To this lady he is always ascribing credit for his eminent intellectual achievements. And lest his reader should opine that woman stands somewhat in the shade with respect to her own intellectual triumphs, Mill undertakes the explanation. “Felicitous thoughts,” he tells us, “occur by hundreds to every woman of intellect. But they are mostly lost for want of a husband or friend . . . to estimate them properly, and to bring them before the world; and even when they are brought before it they generally appear as his ideas.”
Not only did Mill see woman and all her works through an optical medium which gave images like this; but there was upon his retina a large blind area. By reason of this last it was inapprehensible to him that there could be an objection to the sexes co-operating indiscriminately in work. It was beyond his ken that the sex element would under these conditions invade whole departments of life which are now free from it. As he saw things, there was in point of fact a risk of the human race dying out by reason of the inadequate imperativeness of its sexual instincts.

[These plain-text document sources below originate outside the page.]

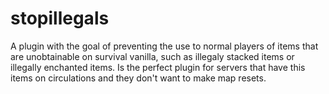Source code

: # stopillegals
A plugin with the goal of preventing the use to normal players of items that are unobtainable on survival vanilla, such as illegaly stacked items or illegally enchanted items. Is the perfect plugin for servers that have this items on circulations and they don't want to make map resets.
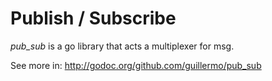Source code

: # Publish / Subscribe

*pub_sub* is a go library that acts a multiplexer for msg.

See more in: http://godoc.org/github.com/guillermo/pub_sub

Mill’s unfaithfulness to the facts cannot, however, all be put down to constitutional defects of vision. When he deals with woman he is no longer scrupulously conscientious. We begin to have our suspicions of his uprightness when we find him in his Subjection of Women laying it down as a fundamental postulate that the subjection of woman to man is always morally indefensible. For no upright mind can fail to see that the woman who lives in a condition of financial dependence upon man has no moral claim to unrestricted liberty. The suspicion of Mill’s honesty which is thus awakened is confirmed by further critical reading of his treatise. In that skilful tractate one comes across, every here and there, a suggestio falsi [suggestion of a falsehood], or a suppressio veri [suppression of the truth], or a fallacious analogy nebulously expressed, or a mendacious metaphor, or a passage which is contrived to lead off attention from some weak point in the feminist case. Moreover, Mill was unmindful of the obligations of intellectual morality when he allowed his stepdaughter, in connexion with feminist questions, to draft letters  which went forward as his own.

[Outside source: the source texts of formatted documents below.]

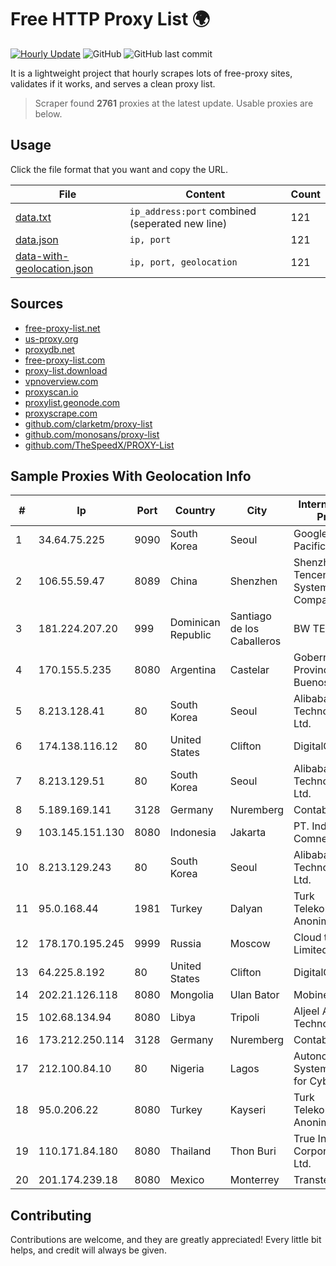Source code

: 
# Free HTTP Proxy List 🌍

[![Hourly Update](https://github.com/mertguvencli/http-proxy-list/actions/workflows/main.yml/badge.svg?branch=main)](https://github.com/mertguvencli/http-proxy-list/actions/workflows/main.yml)
![GitHub](https://img.shields.io/github/license/mertguvencli/http-proxy-list)
![GitHub last commit](https://img.shields.io/github/last-commit/mertguvencli/http-proxy-list)

It is a lightweight project that hourly scrapes lots of free-proxy sites, validates if it works, and serves a clean proxy list.


> Scraper found **2761** proxies at the latest update. Usable proxies are below.

## Usage

Click the file format that you want and copy the URL.


|File|Content|Count|
|----|-------|-----|
|[data.txt](https://raw.githubusercontent.com/mertguvencli/http-proxy-list/main/proxy-list/data.txt)|`ip_address:port` combined (seperated new line)|121|
|[data.json](https://raw.githubusercontent.com/mertguvencli/http-proxy-list/main/proxy-list/data.json)|`ip, port`|121|
|[data-with-geolocation.json](https://raw.githubusercontent.com/mertguvencli/http-proxy-list/main/proxy-list/data-with-geolocation.json)|`ip, port, geolocation`|121|

## Sources

* [free-proxy-list.net](https://free-proxy-list.net)
* [us-proxy.org](https://www.us-proxy.org)
* [proxydb.net](http://proxydb.net)
* [free-proxy-list.com](https://free-proxy-list.com/?page=&port=&type%5B%5D=http&type%5B%5D=https&up_time=0&search=Search)
* [proxy-list.download](https://www.proxy-list.download/HTTP)
* [vpnoverview.com](https://vpnoverview.com/privacy/anonymous-browsing/free-proxy-servers)
* [proxyscan.io](https://www.proxyscan.io)
* [proxylist.geonode.com](https://proxylist.geonode.com/api/proxy-list?limit=300&page=1&sort_by=lastChecked&sort_type=desc&protocols=http,https)
* [proxyscrape.com](https://api.proxyscrape.com/v2/?request=displayproxies&protocol=http&timeout=10000&country=all&ssl=all&anonymity=all)
* [github.com/clarketm/proxy-list](https://raw.githubusercontent.com/clarketm/proxy-list/master/proxy-list-raw.txt)
* [github.com/monosans/proxy-list](https://raw.githubusercontent.com/monosans/proxy-list/main/proxies/http.txt)
* [github.com/TheSpeedX/PROXY-List](https://raw.githubusercontent.com/TheSpeedX/PROXY-List/master/http.txt)


## Sample Proxies With Geolocation Info

|#|Ip|Port|Country|City|Internet Service Provider|
|-|--|----|-------|----|-------------------------|
|1|34.64.75.225|9090|South Korea|Seoul|Google Asia Pacific Pte. Ltd|
|2|106.55.59.47|8089|China|Shenzhen|Shenzhen Tencent Computer Systems Company Limited|
|3|181.224.207.20|999|Dominican Republic|Santiago de los Caballeros|BW TELECOM|
|4|170.155.5.235|8080|Argentina|Castelar|Gobernacion de la Provincia de Buenos Aires|
|5|8.213.128.41|80|South Korea|Seoul|Alibaba (US) Technology Co., Ltd.|
|6|174.138.116.12|80|United States|Clifton|DigitalOcean, LLC|
|7|8.213.129.51|80|South Korea|Seoul|Alibaba (US) Technology Co., Ltd.|
|8|5.189.169.141|3128|Germany|Nuremberg|Contabo GmbH|
|9|103.145.151.130|8080|Indonesia|Jakarta|PT. Indonesia Comnets Plus|
|10|8.213.129.243|80|South Korea|Seoul|Alibaba (US) Technology Co., Ltd.|
|11|95.0.168.44|1981|Turkey|Dalyan|Turk Telekomunikasyon Anonim Sirketi|
|12|178.170.195.245|9999|Russia|Moscow|Cloud technology Limited (Ltd.)|
|13|64.225.8.192|80|United States|Clifton|DigitalOcean, LLC|
|14|202.21.126.118|8080|Mongolia|Ulan Bator|Mobinet LLC|
|15|102.68.134.94|8080|Libya|Tripoli|Aljeel Aljadeed For Technology|
|16|173.212.250.114|3128|Germany|Nuremberg|Contabo GmbH|
|17|212.100.84.10|80|Nigeria|Lagos|Autonomous System number for Cyber Space|
|18|95.0.206.22|8080|Turkey|Kayseri|Turk Telekomunikasyon Anonim Sirketi|
|19|110.171.84.180|8080|Thailand|Thon Buri|True Internet Corporation CO. Ltd.|
|20|201.174.239.18|8080|Mexico|Monterrey|Transtelco Inc|



## Contributing

Contributions are welcome, and they are greatly appreciated! Every
little bit helps, and credit will always be given.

 Vide [See] in this connexion the incidental references to Mill on pp. 50, 81 footnote, and 139.  Vide Letters of John Stuart Mill, vol. ii, pp. 51, 79, 80, 100, 141, 157, 238, 239, 247, 288, and 349. There is yet another factor which must be kept in mind in connexion with the writings of Mill. It was the special characteristic of the man to set out to tackle concrete problems and then to spend his strength upon abstractions.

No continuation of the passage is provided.